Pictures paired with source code
---+---

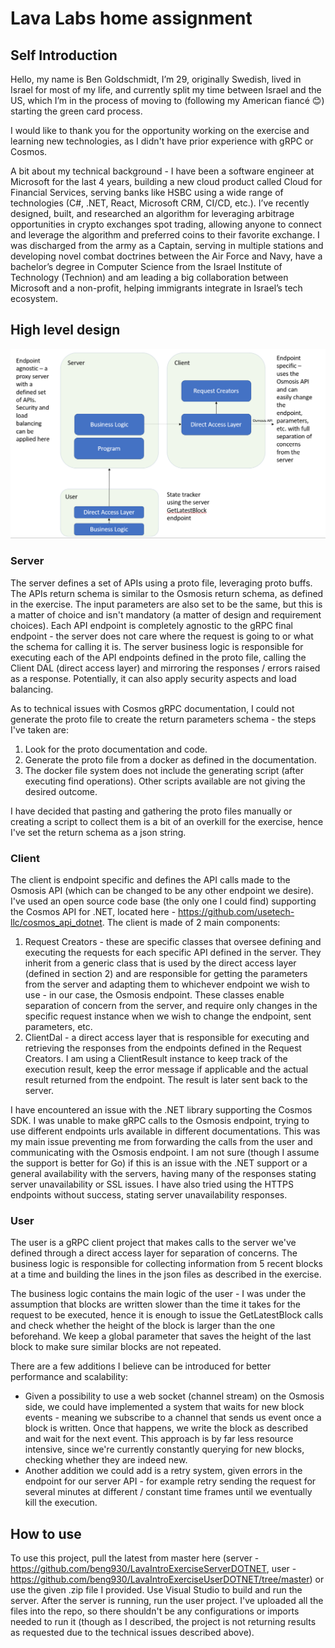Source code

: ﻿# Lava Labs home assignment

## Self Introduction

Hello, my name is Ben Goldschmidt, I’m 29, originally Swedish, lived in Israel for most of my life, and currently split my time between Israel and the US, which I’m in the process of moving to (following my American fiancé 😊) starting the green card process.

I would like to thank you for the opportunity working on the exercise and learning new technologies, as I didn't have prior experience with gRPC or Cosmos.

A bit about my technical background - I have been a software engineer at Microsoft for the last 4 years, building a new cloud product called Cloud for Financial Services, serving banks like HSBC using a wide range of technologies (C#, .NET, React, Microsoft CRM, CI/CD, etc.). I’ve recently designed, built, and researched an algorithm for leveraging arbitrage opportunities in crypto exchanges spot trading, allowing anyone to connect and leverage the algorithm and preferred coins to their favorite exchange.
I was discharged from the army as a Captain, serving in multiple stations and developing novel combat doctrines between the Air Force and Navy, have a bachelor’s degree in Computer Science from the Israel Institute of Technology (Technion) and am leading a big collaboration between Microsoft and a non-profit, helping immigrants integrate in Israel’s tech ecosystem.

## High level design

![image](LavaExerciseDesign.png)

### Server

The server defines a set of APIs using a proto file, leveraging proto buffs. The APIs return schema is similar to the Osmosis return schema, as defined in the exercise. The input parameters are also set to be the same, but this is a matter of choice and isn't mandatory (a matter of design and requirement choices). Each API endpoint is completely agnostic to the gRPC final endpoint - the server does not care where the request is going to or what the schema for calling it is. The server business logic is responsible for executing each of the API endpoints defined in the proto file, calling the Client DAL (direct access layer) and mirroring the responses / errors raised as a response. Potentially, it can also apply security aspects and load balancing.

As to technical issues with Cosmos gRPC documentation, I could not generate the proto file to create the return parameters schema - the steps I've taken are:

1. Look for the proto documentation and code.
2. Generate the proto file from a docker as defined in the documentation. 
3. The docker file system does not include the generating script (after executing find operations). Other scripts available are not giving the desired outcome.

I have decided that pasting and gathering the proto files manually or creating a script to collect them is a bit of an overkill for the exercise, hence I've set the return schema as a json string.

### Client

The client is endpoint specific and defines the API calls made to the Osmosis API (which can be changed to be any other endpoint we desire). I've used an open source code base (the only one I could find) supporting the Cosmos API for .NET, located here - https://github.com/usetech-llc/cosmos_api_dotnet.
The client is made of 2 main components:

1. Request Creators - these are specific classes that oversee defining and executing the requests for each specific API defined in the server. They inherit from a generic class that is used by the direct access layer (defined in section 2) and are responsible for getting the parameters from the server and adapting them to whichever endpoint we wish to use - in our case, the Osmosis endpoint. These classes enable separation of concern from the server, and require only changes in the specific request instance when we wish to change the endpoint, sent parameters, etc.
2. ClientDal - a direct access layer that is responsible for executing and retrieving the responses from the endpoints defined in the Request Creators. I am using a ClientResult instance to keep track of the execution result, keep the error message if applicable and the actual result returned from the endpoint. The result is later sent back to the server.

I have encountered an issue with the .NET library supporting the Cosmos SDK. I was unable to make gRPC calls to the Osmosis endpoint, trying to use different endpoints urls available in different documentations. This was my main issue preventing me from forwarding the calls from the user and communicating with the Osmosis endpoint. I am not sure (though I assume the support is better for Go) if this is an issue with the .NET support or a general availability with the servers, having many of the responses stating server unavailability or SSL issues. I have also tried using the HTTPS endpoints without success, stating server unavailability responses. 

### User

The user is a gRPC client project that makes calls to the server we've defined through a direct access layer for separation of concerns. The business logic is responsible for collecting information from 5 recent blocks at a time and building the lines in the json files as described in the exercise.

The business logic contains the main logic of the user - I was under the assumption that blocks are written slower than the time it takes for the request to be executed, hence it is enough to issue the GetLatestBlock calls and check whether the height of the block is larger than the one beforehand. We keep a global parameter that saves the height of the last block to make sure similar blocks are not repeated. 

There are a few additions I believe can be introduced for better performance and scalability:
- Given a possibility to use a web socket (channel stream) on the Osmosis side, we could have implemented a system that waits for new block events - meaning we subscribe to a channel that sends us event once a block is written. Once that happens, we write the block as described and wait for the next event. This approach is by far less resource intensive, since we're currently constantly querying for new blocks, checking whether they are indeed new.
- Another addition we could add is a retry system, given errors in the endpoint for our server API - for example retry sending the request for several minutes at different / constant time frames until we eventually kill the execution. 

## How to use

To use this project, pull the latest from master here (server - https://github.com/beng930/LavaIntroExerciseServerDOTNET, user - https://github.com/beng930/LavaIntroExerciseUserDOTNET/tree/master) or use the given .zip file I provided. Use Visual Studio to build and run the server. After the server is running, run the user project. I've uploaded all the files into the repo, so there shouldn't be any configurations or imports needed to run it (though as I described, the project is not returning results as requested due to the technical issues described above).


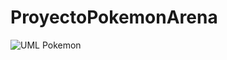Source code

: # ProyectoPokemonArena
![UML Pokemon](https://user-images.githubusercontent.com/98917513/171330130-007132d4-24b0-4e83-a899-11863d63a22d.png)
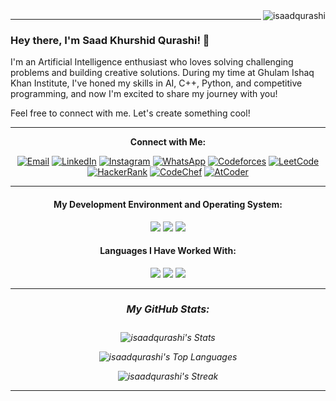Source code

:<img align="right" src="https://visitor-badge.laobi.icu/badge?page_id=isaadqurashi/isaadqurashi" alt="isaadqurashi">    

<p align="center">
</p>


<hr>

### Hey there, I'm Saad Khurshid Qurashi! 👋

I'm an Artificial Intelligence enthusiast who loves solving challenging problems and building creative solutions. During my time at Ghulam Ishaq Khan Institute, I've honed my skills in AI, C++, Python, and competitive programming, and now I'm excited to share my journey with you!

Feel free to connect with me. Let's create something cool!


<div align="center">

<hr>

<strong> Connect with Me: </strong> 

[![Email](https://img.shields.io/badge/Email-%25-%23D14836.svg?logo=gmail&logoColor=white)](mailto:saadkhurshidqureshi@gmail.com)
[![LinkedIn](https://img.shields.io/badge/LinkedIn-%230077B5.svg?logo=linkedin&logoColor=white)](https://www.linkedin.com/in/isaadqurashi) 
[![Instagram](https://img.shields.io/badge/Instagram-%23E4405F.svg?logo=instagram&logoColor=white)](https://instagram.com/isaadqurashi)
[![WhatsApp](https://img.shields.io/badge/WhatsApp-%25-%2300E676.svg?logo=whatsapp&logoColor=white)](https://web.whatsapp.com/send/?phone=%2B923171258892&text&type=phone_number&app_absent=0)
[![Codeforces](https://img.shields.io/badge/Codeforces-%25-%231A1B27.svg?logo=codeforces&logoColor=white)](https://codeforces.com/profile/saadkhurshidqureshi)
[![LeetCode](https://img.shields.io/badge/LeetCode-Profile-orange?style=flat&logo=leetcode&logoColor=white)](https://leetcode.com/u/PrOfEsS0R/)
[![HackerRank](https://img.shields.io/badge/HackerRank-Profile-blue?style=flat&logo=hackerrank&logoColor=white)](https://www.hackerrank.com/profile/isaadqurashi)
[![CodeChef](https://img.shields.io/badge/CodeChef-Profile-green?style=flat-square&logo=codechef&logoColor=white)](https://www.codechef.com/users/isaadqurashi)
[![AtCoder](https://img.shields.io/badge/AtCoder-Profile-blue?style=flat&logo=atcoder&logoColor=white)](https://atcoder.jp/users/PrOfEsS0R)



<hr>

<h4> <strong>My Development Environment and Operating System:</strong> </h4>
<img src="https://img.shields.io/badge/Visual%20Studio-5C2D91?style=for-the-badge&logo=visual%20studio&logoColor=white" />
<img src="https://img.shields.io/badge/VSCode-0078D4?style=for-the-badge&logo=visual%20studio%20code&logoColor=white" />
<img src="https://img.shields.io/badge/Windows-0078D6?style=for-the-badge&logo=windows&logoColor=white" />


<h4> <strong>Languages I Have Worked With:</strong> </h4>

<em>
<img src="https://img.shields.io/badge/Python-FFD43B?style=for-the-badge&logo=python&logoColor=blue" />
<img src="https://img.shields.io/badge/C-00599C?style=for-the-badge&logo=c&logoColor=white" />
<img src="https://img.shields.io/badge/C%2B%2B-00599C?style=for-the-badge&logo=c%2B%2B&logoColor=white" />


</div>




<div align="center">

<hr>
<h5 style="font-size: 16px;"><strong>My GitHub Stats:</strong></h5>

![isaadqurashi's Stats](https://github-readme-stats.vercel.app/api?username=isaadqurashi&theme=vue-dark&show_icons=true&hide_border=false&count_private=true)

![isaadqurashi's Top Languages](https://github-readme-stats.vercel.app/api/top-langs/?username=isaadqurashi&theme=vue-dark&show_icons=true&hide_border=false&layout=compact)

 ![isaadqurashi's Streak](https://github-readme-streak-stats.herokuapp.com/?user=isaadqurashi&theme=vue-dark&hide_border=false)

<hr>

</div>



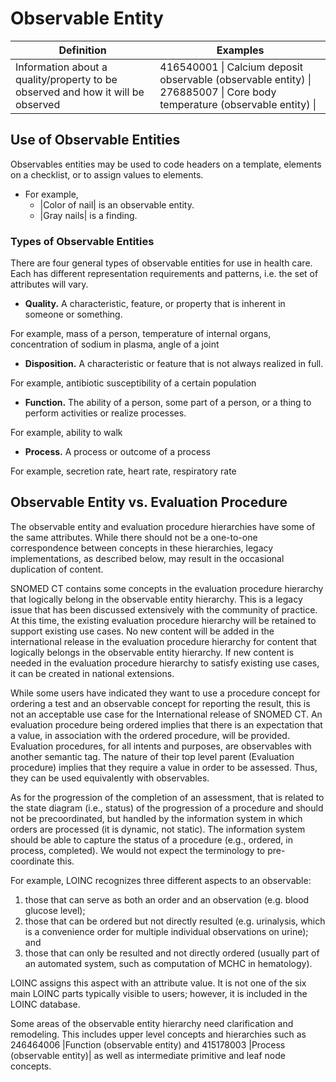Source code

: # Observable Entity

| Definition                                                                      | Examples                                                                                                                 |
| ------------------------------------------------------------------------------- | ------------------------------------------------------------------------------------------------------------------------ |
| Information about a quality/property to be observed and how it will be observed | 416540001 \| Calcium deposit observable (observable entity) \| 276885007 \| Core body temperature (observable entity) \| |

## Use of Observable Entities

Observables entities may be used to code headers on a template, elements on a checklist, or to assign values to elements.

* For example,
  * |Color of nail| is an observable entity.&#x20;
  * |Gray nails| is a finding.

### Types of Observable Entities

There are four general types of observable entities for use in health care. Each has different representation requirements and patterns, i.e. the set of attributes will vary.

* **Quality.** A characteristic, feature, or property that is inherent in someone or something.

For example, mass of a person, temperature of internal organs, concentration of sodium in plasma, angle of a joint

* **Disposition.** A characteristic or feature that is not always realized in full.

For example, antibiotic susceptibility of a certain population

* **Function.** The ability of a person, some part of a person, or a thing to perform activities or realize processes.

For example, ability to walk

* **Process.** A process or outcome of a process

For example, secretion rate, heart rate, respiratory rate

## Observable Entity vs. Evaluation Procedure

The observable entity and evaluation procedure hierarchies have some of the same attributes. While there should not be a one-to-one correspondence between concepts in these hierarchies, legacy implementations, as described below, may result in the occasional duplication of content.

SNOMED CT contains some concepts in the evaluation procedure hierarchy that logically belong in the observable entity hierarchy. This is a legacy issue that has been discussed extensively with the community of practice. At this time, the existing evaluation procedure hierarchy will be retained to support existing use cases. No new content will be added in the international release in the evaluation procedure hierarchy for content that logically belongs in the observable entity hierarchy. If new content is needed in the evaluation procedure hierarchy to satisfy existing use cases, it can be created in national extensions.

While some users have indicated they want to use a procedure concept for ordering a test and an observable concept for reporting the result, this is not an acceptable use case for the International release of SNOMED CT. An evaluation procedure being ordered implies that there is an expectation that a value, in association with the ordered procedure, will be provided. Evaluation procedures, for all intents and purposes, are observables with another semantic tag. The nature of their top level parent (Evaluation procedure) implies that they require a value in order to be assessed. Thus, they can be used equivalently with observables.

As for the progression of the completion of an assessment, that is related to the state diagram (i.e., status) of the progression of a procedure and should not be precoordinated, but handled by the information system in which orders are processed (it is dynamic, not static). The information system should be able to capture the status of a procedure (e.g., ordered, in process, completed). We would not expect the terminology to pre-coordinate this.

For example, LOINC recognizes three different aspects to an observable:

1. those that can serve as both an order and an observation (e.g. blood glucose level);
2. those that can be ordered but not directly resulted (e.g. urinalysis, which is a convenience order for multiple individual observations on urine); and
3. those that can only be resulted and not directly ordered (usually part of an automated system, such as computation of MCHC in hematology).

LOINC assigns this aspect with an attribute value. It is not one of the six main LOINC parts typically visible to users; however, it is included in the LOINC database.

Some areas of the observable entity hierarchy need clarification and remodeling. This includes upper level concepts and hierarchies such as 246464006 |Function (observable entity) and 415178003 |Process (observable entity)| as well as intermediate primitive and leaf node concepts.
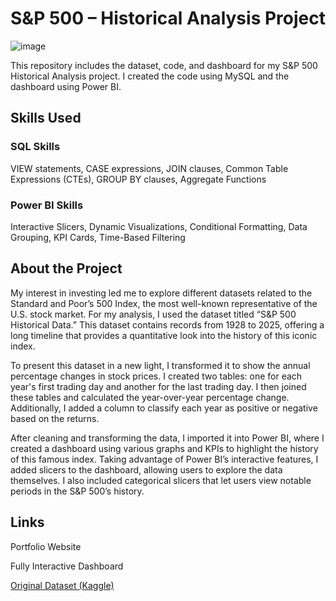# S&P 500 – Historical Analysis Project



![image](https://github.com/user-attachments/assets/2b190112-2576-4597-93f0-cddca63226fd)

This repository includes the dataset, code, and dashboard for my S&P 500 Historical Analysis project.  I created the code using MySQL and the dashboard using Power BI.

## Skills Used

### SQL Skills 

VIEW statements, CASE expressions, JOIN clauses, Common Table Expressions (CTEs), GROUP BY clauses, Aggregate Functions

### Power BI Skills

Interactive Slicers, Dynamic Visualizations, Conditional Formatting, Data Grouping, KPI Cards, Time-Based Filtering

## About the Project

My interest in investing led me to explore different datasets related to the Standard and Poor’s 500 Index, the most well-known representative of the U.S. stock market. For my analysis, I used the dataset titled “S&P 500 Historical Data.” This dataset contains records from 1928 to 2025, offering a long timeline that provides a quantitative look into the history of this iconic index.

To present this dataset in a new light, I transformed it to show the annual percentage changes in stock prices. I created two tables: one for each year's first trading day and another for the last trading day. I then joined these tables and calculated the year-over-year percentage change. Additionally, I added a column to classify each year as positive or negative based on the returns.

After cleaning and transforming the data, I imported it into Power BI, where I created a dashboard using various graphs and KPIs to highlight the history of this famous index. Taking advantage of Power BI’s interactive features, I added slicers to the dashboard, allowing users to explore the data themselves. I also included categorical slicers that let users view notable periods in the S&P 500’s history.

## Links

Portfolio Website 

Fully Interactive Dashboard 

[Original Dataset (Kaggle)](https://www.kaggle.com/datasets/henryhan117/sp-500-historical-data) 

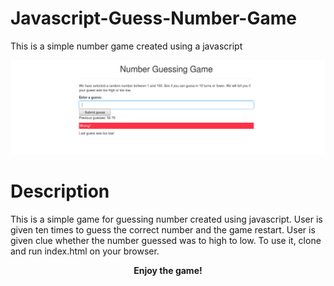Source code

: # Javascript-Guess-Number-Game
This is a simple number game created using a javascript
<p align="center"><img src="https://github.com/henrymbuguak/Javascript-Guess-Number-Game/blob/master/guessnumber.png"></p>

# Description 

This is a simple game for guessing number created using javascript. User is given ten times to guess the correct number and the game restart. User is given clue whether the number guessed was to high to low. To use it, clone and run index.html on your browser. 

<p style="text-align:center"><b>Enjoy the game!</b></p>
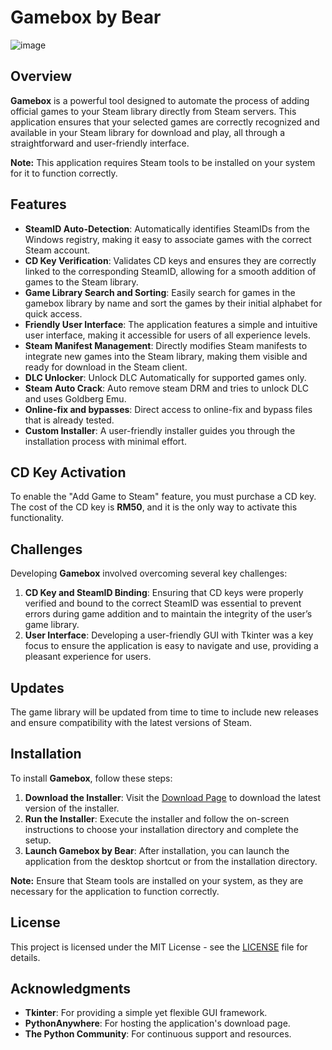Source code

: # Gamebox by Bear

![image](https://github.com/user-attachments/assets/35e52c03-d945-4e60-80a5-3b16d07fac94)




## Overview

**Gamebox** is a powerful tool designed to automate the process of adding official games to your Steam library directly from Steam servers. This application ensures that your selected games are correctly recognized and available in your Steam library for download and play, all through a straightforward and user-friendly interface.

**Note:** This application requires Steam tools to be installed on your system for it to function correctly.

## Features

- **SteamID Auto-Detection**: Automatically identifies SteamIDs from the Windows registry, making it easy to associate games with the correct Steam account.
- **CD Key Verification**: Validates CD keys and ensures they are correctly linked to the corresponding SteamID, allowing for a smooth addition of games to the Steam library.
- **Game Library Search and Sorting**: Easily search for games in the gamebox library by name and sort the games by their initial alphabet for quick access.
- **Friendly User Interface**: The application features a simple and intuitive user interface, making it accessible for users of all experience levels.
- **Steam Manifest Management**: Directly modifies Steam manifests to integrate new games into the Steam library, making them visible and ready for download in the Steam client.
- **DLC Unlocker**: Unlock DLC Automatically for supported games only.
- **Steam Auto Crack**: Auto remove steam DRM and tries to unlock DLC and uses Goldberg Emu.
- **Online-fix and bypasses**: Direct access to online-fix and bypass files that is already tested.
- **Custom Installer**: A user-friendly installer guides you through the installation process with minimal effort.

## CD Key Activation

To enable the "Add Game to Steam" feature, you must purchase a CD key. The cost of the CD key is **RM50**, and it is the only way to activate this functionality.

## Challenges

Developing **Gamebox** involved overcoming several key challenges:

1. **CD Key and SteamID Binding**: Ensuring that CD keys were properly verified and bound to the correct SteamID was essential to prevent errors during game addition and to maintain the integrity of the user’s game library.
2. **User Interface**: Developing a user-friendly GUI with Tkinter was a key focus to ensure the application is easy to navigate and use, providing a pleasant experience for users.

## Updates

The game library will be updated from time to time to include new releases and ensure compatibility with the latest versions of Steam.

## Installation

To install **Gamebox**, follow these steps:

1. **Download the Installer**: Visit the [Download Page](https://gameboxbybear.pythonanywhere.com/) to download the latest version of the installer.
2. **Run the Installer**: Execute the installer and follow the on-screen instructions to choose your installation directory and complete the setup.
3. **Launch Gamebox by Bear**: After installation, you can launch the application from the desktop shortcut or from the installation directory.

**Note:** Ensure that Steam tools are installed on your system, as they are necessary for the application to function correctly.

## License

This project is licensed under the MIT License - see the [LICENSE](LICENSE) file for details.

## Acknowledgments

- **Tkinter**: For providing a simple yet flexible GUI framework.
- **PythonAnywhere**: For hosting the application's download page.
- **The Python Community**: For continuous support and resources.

---+---

Total lines holding "experience" in the records: report this figure alone.

__RESPONSE AREA__
3